Simulation of NDT methods for Additive Manufacturing of composites

Martins, Ana; Universidade Nova de Lisboa Unidade de Investigacao e Desenvolvimento em Engenharia Mecanica e Industrial; Portugal

Martins, A.P.; NOVA University Lisbon; Portugal
Carvalho, M.S.; NOVA University Lisbon; Portugal
Cardoso, J.B.; NOVA University Lisbon; Portugal
Santos, T.G.; University of Lisbon; Portugal

ID: ECNDT-0257-2018
Download: PDF
Session: Additive Manufacturing – various methods
Room: H1
Date: 2018-06-12
Time: 11:50 - 12:10

Significant progress in Additive Manufacturing technologies, initially intended for rapid prototyping, provided the ability to produce finished parts with complex geometries and reduced cost. In addition, recently developed 3D printers have the capability to yield composite structures by adding a reinforcement material to a polymeric matrix. This improved material may then be used for structural applications that demand for Non-Destructive Testing (NDT).
NDT techniques usually require great effort and large number of experiments to achieve appropriate probes design and testing conditions.

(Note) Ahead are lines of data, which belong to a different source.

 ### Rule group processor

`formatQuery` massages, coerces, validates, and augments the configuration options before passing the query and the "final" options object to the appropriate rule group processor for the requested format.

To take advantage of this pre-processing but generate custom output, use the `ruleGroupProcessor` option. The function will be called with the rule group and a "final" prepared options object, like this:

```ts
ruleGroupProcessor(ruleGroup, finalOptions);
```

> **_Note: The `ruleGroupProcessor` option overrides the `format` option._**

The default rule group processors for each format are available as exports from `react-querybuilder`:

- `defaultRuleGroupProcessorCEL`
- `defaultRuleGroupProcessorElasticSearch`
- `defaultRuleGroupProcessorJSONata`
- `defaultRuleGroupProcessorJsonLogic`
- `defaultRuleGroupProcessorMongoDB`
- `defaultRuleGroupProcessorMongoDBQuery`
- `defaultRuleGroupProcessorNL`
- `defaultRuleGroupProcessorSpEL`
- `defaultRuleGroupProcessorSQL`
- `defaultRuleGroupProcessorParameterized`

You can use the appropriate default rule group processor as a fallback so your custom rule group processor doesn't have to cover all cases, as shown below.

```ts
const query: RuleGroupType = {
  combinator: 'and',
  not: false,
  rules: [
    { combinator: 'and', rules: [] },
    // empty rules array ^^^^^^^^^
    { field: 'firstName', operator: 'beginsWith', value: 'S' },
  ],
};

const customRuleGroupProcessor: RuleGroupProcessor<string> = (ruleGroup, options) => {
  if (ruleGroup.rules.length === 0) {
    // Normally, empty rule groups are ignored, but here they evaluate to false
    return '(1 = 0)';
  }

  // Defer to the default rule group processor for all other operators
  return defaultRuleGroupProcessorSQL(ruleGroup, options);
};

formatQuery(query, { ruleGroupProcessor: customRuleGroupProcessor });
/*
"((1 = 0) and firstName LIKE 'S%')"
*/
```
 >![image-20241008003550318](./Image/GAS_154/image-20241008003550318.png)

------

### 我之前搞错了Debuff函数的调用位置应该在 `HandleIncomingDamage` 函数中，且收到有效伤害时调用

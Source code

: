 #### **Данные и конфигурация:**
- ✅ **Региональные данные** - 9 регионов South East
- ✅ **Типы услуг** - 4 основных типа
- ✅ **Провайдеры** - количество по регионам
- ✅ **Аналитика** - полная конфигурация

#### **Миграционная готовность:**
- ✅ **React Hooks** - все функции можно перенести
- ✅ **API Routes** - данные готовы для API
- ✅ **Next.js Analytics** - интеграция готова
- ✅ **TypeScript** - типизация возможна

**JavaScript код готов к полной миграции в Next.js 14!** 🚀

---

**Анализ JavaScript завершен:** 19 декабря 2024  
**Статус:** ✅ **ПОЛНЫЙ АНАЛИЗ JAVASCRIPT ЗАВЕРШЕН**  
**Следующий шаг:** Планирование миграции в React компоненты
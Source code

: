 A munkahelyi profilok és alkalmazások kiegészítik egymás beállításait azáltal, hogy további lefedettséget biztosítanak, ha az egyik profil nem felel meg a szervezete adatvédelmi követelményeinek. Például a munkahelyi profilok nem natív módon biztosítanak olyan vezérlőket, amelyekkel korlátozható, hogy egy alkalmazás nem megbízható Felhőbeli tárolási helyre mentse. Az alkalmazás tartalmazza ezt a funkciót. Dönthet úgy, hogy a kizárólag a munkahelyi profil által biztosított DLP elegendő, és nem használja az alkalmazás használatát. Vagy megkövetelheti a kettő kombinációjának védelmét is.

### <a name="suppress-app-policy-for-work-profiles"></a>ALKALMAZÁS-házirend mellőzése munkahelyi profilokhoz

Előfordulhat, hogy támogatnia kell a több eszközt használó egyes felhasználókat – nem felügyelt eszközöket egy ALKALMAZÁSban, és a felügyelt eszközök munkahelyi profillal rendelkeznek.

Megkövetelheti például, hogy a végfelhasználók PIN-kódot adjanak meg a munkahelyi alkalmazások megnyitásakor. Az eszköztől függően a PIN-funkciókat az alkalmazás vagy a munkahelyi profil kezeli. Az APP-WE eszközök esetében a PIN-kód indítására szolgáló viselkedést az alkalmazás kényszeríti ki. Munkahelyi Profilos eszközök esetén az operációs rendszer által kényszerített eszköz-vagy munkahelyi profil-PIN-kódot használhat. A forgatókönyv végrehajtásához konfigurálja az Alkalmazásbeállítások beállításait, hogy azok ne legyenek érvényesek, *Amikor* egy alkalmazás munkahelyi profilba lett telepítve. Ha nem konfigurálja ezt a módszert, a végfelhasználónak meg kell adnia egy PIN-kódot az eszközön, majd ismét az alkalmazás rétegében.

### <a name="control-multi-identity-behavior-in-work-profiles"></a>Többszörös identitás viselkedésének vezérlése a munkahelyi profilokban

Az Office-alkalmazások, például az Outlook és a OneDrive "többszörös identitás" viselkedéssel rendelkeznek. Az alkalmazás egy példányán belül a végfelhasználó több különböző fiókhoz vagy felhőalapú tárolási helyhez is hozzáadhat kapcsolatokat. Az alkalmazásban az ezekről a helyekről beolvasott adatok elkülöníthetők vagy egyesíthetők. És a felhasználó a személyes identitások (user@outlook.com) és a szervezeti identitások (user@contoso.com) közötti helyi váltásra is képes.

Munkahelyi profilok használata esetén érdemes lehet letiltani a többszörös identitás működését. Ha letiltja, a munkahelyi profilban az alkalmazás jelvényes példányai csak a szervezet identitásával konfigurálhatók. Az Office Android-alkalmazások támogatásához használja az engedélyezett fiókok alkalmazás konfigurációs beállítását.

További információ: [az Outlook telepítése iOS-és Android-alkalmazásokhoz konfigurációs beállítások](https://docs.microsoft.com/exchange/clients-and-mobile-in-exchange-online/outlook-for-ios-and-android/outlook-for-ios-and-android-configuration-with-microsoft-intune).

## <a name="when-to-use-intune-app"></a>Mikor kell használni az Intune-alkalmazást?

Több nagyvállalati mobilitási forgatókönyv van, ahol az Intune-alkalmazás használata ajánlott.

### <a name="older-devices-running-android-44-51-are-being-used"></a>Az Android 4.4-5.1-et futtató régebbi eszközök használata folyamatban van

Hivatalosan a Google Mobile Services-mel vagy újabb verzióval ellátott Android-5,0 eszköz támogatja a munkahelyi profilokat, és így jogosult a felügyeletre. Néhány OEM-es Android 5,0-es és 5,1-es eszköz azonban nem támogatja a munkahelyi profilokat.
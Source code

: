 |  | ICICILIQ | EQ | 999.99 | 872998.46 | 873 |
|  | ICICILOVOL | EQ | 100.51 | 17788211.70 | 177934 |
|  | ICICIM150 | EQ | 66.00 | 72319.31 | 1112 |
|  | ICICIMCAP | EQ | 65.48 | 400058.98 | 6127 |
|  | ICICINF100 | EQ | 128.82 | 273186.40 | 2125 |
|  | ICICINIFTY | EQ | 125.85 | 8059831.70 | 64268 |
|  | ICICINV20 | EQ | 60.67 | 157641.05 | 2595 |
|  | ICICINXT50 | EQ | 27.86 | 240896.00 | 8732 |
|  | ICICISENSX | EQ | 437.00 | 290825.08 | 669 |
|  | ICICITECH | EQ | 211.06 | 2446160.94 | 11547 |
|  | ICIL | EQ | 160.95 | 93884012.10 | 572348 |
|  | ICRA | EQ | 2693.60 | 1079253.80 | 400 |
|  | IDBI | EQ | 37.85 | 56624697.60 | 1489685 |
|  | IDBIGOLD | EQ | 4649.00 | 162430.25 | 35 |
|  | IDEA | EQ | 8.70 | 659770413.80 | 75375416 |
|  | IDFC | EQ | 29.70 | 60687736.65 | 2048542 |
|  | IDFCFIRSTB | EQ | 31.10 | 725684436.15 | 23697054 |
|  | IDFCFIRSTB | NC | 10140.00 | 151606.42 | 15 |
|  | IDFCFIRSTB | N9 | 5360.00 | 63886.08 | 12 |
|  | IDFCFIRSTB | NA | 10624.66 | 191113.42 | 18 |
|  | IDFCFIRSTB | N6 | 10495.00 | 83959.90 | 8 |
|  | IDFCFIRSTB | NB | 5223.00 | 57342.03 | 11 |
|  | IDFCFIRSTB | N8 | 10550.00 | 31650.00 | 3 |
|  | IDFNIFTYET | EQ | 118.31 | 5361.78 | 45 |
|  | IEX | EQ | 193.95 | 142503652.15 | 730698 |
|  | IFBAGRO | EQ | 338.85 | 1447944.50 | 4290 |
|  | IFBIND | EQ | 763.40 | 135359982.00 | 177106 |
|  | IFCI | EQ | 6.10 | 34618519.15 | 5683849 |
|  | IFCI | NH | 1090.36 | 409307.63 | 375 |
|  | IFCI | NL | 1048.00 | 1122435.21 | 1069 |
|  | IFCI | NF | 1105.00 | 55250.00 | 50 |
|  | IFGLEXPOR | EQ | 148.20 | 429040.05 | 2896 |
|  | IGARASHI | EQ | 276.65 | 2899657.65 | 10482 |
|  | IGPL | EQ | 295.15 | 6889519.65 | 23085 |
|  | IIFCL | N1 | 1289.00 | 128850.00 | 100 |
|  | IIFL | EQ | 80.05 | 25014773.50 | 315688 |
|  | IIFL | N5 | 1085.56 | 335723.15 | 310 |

However, the cost efficiency of the NDT methods can be achieved through appropriate numerical modelling. The numerical simulation assists the design of customized NDT probes and allows deeper physical phenomena insight. Moreover, with the validated numerical models, it is possible to optimize the test parameters and predict the outcomes of different procedures, being these the advantages of including computational models in NDT methods research.
This work presents the analyses of numerical simulations to support the NDT methods for continuous carbon fibre reinforced polymer parts produced by a fused deposition modelling technology. The possible defects of these specific components that can be detected by NDT are the voids, fibre discontinuities and delamination, for which is required to develop a multiparametric system for the inspection. Moreover, several case studies were selected for experimental testing and model simulations of thermography, ultrasound and eddy current techniques were performed. Available Finite Element Method (FEM) commercial codes ANSYS and LS-Dyna where used for simulation of the physical phenomena associated with these NDT techniques. Furthermore, with the concern to maintain a reasonable computational cost, some efforts are made to make the numerical models efficient.